## Exercise
Apart from the pictures, output all of the records exactly.
Task data Start Marker
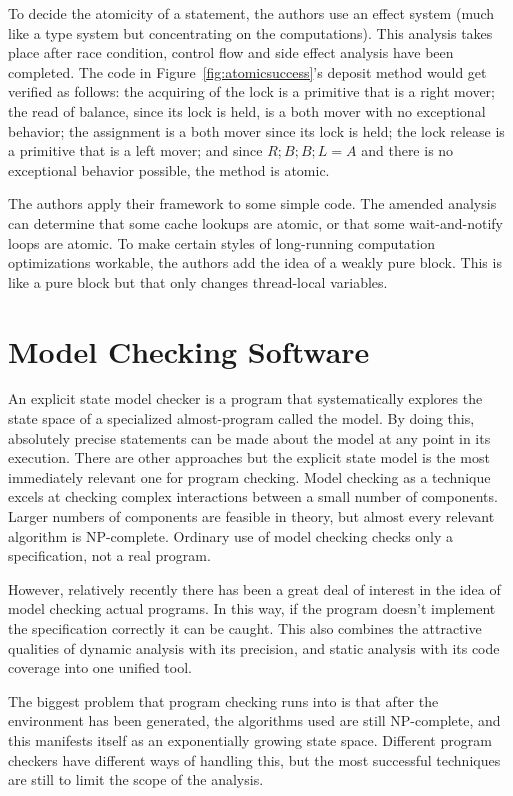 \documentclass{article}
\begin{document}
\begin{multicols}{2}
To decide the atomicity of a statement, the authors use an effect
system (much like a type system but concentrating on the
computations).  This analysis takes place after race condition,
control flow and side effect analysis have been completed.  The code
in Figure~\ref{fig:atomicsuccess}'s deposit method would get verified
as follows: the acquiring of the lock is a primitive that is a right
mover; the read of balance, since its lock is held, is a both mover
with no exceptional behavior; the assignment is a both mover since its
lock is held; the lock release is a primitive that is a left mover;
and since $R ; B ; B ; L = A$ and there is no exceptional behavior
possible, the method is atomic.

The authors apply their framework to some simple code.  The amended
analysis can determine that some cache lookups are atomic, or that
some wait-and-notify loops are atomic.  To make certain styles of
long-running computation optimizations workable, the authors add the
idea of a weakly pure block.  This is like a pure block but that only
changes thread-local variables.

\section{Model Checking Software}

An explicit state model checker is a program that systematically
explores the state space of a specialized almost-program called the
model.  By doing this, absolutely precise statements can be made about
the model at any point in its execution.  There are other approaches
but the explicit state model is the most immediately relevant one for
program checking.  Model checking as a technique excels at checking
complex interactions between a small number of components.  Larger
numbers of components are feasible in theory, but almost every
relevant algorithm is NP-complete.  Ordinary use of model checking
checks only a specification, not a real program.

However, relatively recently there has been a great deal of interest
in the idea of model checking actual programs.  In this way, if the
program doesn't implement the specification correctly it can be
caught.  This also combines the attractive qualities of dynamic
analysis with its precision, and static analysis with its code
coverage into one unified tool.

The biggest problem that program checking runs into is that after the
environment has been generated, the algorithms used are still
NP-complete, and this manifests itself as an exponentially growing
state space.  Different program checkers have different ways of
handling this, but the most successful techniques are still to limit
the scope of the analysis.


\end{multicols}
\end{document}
Task data End Marker
## Response to this exercise
 \documentclass{article}
\begin{document}
\begin{multicols}{2}
To decide the atomicity of a statement, the authors use an effect
system (much like a type system but concentrating on the
computations).  This analysis takes place after race condition,
control flow and side effect analysis have been completed.  The code
in Figure~\ref{fig:atomicsuccess}'s deposit method would get verified
as follows: the acquiring of the lock is a primitive that is a right
mover; the read of balance, since its lock is held, is a both mover
with no exceptional behavior; the assignment is a both mover since its
lock is held; the lock release is a primitive that is a left mover;
and since $R ; B ; B ; L = A$ and there is no exceptional behavior
possible, the method is atomic.

The authors apply their framework to some simple code.  The amended
analysis can determine that some cache lookups are atomic, or that
some wait-and-notify loops are atomic.  To make certain styles of
long-running computation optimizations workable, the authors add the
idea of a weakly pure block.  This is like a pure block but that only
changes thread-local variables.

\section{Model Checking Software}

An explicit state model checker is a program that systematically
explores the state space of a specialized almost-program called the
model.  By doing this, absolutely precise statements can be made about
the model at any point in its execution.  There are other approaches
but the explicit state model is the most immediately relevant one for
program checking.  Model checking as a technique excels at checking
complex interactions between a small number of components.  Larger
numbers of components are feasible in theory, but almost every
relevant algorithm is NP-complete.  Ordinary use of model checking
checks only a specification, not a real program.

However, relatively recently there has been a great deal of interest
in the idea of model checking actual programs.  In this way, if the
program doesn't implement the specification correctly it can be
caught.  This also combines the attractive qualities of dynamic
analysis with its precision, and static analysis with its code
coverage into one unified tool.

The biggest problem that program checking runs into is that after the
environment has been generated, the algorithms used are still
NP-complete, and this manifests itself as an exponentially growing
state space.  Different program checkers have different ways of
handling this, but the most successful techniques are still to limit
the scope of the analysis.


\end{multicols}
\end{document}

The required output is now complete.